Variety missed the mark by a long country mile, “a plea against war,” it said, that “pulls its punches.”
Tom Milne (Time Out), “totally spurious.”
Mark Deming (Rovi)
essentially parrots this error.
“Now there’s an example of war psychology. Of
course in my opinion this whole war is psychological.”
A work of
genius, to be sure.
The prayers
of the people.
It is all too much for a
mercenary spy, too much entirely.
Frank S. Nugent could not follow
it, nor Otis Ferguson, as cited in Halliwell’s
Film Guide, likewise (the famous notice of
impartiality is a mere blind).
The sewer, before Reed and Wajda. The observed sinking of the S.S. Fortuna is almost certainly remembered
by Fellini in Amarcord and E la nave va.
The
great score by Werner Janssen was nominated for an Oscar, also the story but
not the screenplay by John Howard Lawson (Rudolph Maté’s cinematography is “mentioned
in dispatches” but not Alexander Toluboff’s art
direction).
Hitchcock
gives the denunciation of Gallinet his raremost praise by incorporating it entire (suitably
embellished) in Foreign Correspondent.
A court-martial for the traitor, out of Beethoven’s Fidelio.

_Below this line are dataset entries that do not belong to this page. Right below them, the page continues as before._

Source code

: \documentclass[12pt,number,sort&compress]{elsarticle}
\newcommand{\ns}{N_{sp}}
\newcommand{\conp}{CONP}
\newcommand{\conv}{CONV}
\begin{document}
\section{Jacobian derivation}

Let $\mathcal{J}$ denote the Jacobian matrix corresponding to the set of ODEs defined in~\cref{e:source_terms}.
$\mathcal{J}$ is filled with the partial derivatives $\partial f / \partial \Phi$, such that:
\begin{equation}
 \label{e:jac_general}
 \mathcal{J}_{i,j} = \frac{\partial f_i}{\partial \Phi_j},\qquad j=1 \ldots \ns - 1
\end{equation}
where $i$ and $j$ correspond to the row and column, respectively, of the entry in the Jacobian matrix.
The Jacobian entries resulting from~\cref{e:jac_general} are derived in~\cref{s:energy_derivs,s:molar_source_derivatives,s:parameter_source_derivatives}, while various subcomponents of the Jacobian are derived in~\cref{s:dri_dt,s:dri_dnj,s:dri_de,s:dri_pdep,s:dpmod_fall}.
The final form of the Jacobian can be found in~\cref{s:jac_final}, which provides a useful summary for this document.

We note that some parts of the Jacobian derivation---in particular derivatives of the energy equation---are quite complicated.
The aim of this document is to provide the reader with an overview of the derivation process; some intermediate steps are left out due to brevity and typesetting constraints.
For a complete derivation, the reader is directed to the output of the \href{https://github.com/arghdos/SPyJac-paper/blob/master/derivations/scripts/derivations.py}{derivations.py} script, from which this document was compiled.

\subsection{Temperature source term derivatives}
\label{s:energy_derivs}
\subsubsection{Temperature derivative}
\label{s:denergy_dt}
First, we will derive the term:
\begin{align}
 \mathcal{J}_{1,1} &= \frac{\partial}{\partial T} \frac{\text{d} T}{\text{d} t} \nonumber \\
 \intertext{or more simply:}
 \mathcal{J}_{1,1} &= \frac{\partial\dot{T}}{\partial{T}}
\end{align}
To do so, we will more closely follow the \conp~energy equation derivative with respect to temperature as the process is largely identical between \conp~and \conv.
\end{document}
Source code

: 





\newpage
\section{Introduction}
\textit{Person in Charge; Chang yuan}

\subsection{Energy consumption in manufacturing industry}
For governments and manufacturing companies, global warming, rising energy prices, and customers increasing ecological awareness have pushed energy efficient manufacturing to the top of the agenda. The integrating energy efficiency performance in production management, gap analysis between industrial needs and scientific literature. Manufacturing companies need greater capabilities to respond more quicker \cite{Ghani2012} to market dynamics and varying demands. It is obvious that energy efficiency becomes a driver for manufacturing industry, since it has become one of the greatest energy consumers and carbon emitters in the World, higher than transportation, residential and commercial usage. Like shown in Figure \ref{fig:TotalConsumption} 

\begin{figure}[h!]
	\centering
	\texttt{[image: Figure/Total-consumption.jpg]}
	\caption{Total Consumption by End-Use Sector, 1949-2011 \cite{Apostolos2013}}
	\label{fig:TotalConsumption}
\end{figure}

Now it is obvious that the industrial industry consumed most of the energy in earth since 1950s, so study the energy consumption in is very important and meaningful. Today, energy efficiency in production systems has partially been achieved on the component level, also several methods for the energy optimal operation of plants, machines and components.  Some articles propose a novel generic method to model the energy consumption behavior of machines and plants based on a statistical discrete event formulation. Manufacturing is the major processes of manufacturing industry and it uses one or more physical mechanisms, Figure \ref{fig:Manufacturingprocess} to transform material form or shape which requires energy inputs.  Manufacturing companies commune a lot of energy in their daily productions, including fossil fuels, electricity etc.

Before Hitchcock, before Chaplin, a direct appeal to “the conscience
of the world.”
Juarez
The immediate spur is the Spanish
Civil War, it animates the drama in a most cogent way
until the scene drifts back beyond the events and the American Civil War to the
American Revolution, which is where the screenwriters wanted it.
The expository dialogue
that states the drama was ignored by critics at the premiere and has hardly
fared better since. Therefore, Bette Davis and John Huston reportedly have
their jokes about Paul Muni stealing the picture with the help of his wife
(according to Davis) or his brother-in-law (according to Huston), because every
critic has remarked that Brian Aherne’s performance
overshadows Muni’s, even though that is not the case
at all.
The character of Juarez
is further explicated by Dieterle in The
Hunchback of Notre Dame. The gnomelike statesman with his democratic gnomons is a mighty
performance by Muni, even stationary in a carriage outside the headquarters of a
rebellious vice-president, most remarkably so, behind his heavy makeup and
deeply ensconced in his equipage.
Aherne gives one of the
most beautiful performances in the cinema, and when you add Davis’s Carlota
(and Claude Rains as Louis III with Gale Sondergaard
as Eugénie) you get a film easily twenty-five years
ahead of its time.
Korngold shows what he is made of at the prince’s investiture,
he raises the diapason to a level that he himself surpasses before the scene
concludes.
The triumphant vulture observed
by Carlota is the emblem of KAOS. There is an implied criticism in Maximilian’s
“manifest destiny”. The Emperor and Empress ride in a closed carriage through
Mexico like Kubrick’s Barry Lyndon and his bride. The film opens with news of
Gettysburg and ends in 1867.
Carlota’s prayer echoes Werfel’s vow at Lourdes. Bertolucci has a great use of the
material in The Last
Emperor. The Republic of Mexico
is beset by a foreign power that aims to restore the central authority, with
the Church’s blessing. An absolute monarchy extends an offer of “united
opposites” to Juarez as prime minister, he refuses in
a memorable speech.
Meissonnier
paints Louis’ portrait astride
a dummy horse. Davis’s
Carlota betrayed by France (in the face of the Monroe Doctrine) finds her voice
at a pitch much favored by Kurosawa for royalty (The Hidden Fortress, Ran). Juarez’s exploit at the human barricade reappears in Boorman’s Beyond Rangoon.
Carlota plunges into the
dark of madness like Monroe Stahr in Kazan’s The Last Tycoon. Corked wine feels the seasons of its vintage, it’s said, not of its
pouring.
The Hunchback of
Notre Dame
Variety objected
that the production “overshadows to a great extent the detailed dramatic
motivation of the Victor Hugo tale”, stepping on it, as it were.
Frank S. Nugent (New York
Times) entirely rejected it as “a bit
too coarse for our tastes now.”
Quasimodo translates his
name, “as shapeless as the man in the moon,” the moon of prayer.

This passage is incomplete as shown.